An atrial peptide is a potent renal vasodilator substance.

Abstract

Renal intra-arterial administration of rat atrial extracts elicits a concentration dependent renal vasodilation (independent of prostaglandin or dopamine release) in anesthetized rats. The atrial extracts do not alter skeletal musculature (hindlimb) vascular resistance or systemic arterial blood pressure. The high molecular weight peptide fraction of atrial extracts obtained by gel filtration, reduces renal resistance intra-arterially only after proteolytic activation (in vitro) or following intravenous (i.e., systemic in vivo activation) administration. The low molecular weight peptide fraction of the atrial extract which is active intra-arterially as a renal vasodilator has been further purified to yield two major peptides.
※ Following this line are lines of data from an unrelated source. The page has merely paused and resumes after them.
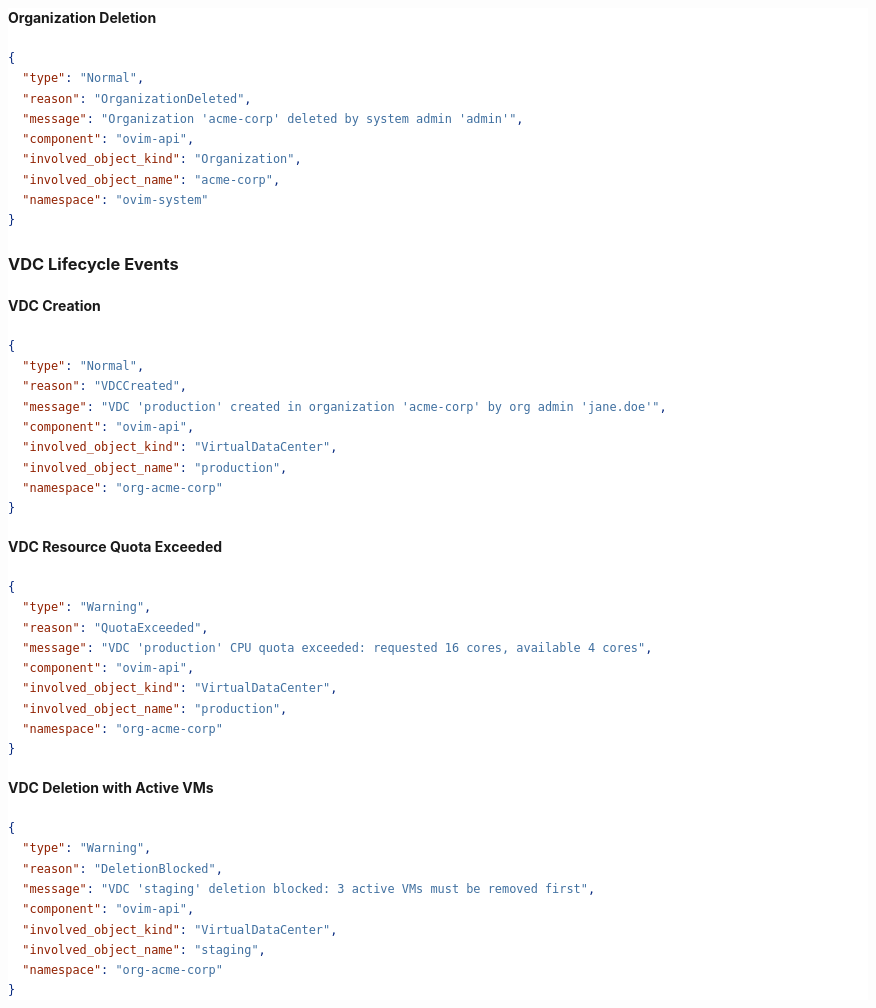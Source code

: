 #### Organization Deletion
```json
{
  "type": "Normal",
  "reason": "OrganizationDeleted",
  "message": "Organization 'acme-corp' deleted by system admin 'admin'",
  "component": "ovim-api",
  "involved_object_kind": "Organization",
  "involved_object_name": "acme-corp",
  "namespace": "ovim-system"
}
```

### VDC Lifecycle Events

#### VDC Creation
```json
{
  "type": "Normal",
  "reason": "VDCCreated",
  "message": "VDC 'production' created in organization 'acme-corp' by org admin 'jane.doe'",
  "component": "ovim-api",
  "involved_object_kind": "VirtualDataCenter",
  "involved_object_name": "production",
  "namespace": "org-acme-corp"
}
```

#### VDC Resource Quota Exceeded
```json
{
  "type": "Warning",
  "reason": "QuotaExceeded",
  "message": "VDC 'production' CPU quota exceeded: requested 16 cores, available 4 cores",
  "component": "ovim-api",
  "involved_object_kind": "VirtualDataCenter",
  "involved_object_name": "production",
  "namespace": "org-acme-corp"
}
```

#### VDC Deletion with Active VMs
```json
{
  "type": "Warning",
  "reason": "DeletionBlocked",
  "message": "VDC 'staging' deletion blocked: 3 active VMs must be removed first",
  "component": "ovim-api",
  "involved_object_kind": "VirtualDataCenter",
  "involved_object_name": "staging",
  "namespace": "org-acme-corp"
}
```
The 21 amino acid peptide, designated atriopeptin I, was previously demonstrated to be natriuretic and to relax intestinal but not vascular smooth muscle strips. This peptide exerted little or no intra-arterial effect on renal resistance. The 23 amino acid peptide (the phenylalanine-arginine C terminal extension of atriopeptin I), designated atriopeptin II, was natriuretic and spasmolytic (in vitro) on both intestinal and vascular strips and was a potent renal vasodilator in vivo. Thus, the renal vasodilator activity present in cardiac atrial extracts appears to derive from a proteolytic process which selectively generates the 23 amino acid peptide, atriopeptin II. Further cleavage with the loss of phenylalanine-arginine C-terminal, as occurs with atriopeptin I, markedly suppresses the renal vasodilation.